Vella, Hamilton and director Vikesh Godhwani speak of the play as a “consciousness-raising exercise”.

The two artists started brainstorming for the play in 2019 when Malta held its first pro-choice rally, organised by Voice for Choice.

Despite going into lockdown in 2020, the two spent their time conducting dozens of interviews over Zoom and were even funded by the Arts Council England to carry out research for the production.

“The play is a call to action and a love letter to our home country,” Hamilton said.

“For a long time, I have been interested in the significance behind Malta’s abortion ban and why it is such a hotly contested topic when, in reality, hundreds of Maltese women each year have abortions.”

Vella said the pandemic made the situation even more pertinent for women trying to get an abortion. Despite the challenges, Maltese women could previously fly to another country to get an abortion but, when borders closed because of the pandemic, this was no longer an option.

She said the show is an “extension of herself” because being Maltese is an important element of her identity. She identifies more as a Maltese artist now more than ever before, having lived in the UK for some time.

“Currently, I don’t think that there’s anything else that I want to investigate more through my art. Winning this prestigious award as Maltese artists in the UK, at a time when the arts are just starting to pick up again, means a lot to us,” she said.

Back in 2018, Vella had starred in De-Terminated: The Abortion Diaries. She is still in touch with the real woman behind the character she interpreted and her story is also included in Blanket Ban.
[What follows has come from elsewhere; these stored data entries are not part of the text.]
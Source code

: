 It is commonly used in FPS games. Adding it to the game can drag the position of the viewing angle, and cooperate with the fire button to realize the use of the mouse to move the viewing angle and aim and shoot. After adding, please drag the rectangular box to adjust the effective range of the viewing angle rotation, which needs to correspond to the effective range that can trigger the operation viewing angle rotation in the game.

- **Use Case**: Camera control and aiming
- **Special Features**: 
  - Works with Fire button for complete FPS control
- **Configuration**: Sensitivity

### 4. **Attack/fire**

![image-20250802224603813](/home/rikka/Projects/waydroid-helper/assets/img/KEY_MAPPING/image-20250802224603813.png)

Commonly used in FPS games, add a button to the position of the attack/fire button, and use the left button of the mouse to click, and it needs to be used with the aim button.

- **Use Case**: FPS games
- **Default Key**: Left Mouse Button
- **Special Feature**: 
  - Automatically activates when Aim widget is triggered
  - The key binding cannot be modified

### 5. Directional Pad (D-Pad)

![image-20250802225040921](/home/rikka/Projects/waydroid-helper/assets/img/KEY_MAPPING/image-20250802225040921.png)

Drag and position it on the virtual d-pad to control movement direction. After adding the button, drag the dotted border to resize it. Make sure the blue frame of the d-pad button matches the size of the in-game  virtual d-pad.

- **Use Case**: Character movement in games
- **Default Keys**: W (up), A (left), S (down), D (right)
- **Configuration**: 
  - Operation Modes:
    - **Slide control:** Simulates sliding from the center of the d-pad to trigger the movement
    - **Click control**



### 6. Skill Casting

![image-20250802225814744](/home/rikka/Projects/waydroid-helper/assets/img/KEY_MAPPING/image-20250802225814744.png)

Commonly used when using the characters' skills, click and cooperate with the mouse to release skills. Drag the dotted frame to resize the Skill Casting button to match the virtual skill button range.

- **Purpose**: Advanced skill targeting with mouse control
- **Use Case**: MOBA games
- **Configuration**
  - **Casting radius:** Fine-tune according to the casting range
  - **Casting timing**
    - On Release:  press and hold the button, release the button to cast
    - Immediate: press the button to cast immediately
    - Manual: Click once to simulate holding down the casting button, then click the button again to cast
“De-terminated presented both sides of the debate with the aim to provoke and raise questions,” she said.

“Four years ago, the situation was very different and the play was at the forefront of that debate at the time. These days, more people are open to having a conversation about abortion and this show reflects our pro-choice stance. We believe a blanket ban on abortion is an infringement of human rights.

“The play also documents our own journey as Marta and Davinia in the making of this play. We wanted to be completely vulnerable and transparent in sharing our own lived experience.”

Hamilton hopes the play will help people realise how common abortions are, even in Malta, and why people choose to have them.

“This play is, in part, a consciousness-raising exercise and we hope that it might open up the possibility of a new angle on the discussion,” she added.

The show, Vella said, was unlikely to change the laws overnight but would tell stories that have been silenced.

“Neither we nor the fabulous people who work incessantly as part of the Maltese pro-choice movement aim to change everything at once but it feels good to be doing our bit.”

Godhwani said the production team has experimented and developed different styles and techniques for the play.

“We are now very excited to get into the rehearsal room to take the show to the finish line,” he said.

Tickets for Blanket Ban are currently on sale. The Edinburgh Fringe Festival will take place from August 4 till 28.

“As for Malta, it is really important to us that Maltese audiences get to watch the show so it’s definitely a priority to make it happen in the future,” Godhwani said.